_WHAT TO DO_:
Read through the listing below and return only the lines containing "onFulfilled".

_PROVIDED RECORDS_:
++++++++++++++++++++
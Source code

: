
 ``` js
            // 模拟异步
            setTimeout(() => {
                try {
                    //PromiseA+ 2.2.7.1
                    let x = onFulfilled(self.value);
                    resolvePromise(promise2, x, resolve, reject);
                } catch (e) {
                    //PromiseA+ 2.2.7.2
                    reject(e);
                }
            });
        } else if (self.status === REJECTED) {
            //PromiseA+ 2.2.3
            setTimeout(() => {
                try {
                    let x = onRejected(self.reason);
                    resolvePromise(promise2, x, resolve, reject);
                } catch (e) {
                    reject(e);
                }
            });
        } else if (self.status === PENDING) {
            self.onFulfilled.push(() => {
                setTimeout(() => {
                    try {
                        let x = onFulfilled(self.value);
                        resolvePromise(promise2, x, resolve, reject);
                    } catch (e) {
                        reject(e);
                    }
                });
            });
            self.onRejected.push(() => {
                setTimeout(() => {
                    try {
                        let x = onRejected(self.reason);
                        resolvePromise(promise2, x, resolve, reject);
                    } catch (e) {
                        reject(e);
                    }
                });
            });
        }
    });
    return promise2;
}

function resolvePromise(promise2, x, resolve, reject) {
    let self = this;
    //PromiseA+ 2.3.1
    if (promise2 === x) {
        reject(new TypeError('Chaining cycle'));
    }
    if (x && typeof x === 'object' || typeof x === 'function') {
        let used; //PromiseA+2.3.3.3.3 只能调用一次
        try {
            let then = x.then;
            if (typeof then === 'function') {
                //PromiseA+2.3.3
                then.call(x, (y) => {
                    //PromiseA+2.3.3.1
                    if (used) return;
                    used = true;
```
++++++++++++++++++++
_RESPONSE TO THE TASK_:
                    let x = onFulfilled(self.value);
            self.onFulfilled.push(() => {
                        let x = onFulfilled(self.value);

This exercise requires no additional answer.